What this task involves: Exactly as written, copy the lines of the data below from the first through the one containing "- Store 本身不是组件，它没有挂载过程。".
── The records ──
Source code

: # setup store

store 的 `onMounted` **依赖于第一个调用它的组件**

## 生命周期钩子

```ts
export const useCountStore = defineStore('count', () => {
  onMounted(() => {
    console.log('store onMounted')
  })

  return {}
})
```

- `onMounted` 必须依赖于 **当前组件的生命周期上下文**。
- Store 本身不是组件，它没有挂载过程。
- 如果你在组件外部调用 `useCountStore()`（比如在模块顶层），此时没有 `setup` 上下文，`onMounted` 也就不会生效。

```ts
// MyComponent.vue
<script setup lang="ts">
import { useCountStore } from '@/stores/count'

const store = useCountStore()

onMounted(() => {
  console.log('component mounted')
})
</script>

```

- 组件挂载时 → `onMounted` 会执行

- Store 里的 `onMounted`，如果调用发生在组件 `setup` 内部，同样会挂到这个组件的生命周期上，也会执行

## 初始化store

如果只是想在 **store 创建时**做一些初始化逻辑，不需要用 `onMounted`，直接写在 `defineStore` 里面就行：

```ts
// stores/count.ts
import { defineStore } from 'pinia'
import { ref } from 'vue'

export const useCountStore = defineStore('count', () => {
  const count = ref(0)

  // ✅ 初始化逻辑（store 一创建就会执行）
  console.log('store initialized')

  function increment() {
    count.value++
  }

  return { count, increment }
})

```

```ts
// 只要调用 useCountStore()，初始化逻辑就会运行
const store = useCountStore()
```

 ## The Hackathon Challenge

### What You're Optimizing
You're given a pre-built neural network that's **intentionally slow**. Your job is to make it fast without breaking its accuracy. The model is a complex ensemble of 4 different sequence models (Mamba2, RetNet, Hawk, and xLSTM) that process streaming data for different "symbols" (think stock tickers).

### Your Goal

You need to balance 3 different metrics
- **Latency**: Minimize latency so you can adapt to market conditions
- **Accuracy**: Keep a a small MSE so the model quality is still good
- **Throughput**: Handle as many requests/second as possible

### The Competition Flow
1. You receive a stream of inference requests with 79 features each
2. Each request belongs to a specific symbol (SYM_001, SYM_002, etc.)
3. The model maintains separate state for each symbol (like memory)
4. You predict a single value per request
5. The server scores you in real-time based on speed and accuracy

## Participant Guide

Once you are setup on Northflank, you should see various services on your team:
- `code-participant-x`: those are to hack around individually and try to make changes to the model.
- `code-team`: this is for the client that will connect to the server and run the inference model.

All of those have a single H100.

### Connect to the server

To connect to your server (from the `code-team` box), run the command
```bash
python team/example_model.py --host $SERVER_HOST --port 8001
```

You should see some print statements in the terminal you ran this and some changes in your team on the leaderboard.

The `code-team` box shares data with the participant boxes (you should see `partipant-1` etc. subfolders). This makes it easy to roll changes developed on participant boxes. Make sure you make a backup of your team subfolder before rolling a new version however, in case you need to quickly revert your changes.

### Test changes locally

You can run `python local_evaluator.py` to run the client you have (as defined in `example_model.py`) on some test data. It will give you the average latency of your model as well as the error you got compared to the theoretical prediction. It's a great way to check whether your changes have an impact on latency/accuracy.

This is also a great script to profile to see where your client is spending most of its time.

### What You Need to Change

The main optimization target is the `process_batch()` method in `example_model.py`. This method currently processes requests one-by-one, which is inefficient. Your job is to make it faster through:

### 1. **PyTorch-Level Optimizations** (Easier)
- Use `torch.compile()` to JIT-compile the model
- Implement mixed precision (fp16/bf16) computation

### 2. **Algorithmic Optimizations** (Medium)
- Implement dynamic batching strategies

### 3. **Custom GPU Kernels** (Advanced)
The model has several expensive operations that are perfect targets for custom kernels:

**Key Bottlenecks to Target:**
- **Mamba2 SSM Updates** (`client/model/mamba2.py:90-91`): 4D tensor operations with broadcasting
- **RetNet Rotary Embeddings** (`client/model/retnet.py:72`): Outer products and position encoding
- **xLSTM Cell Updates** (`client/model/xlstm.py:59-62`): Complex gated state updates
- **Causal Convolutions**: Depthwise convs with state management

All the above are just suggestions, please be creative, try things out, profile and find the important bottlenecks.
───
Exercise output:
Source code

: # setup store

store 的 `onMounted` **依赖于第一个调用它的组件**

## 生命周期钩子

```ts
export const useCountStore = defineStore('count', () => {
  onMounted(() => {
    console.log('store onMounted')
  })

  return {}
})
```

- `onMounted` 必须依赖于 **当前组件的生命周期上下文**。
- Store 本身不是组件，它没有挂载过程。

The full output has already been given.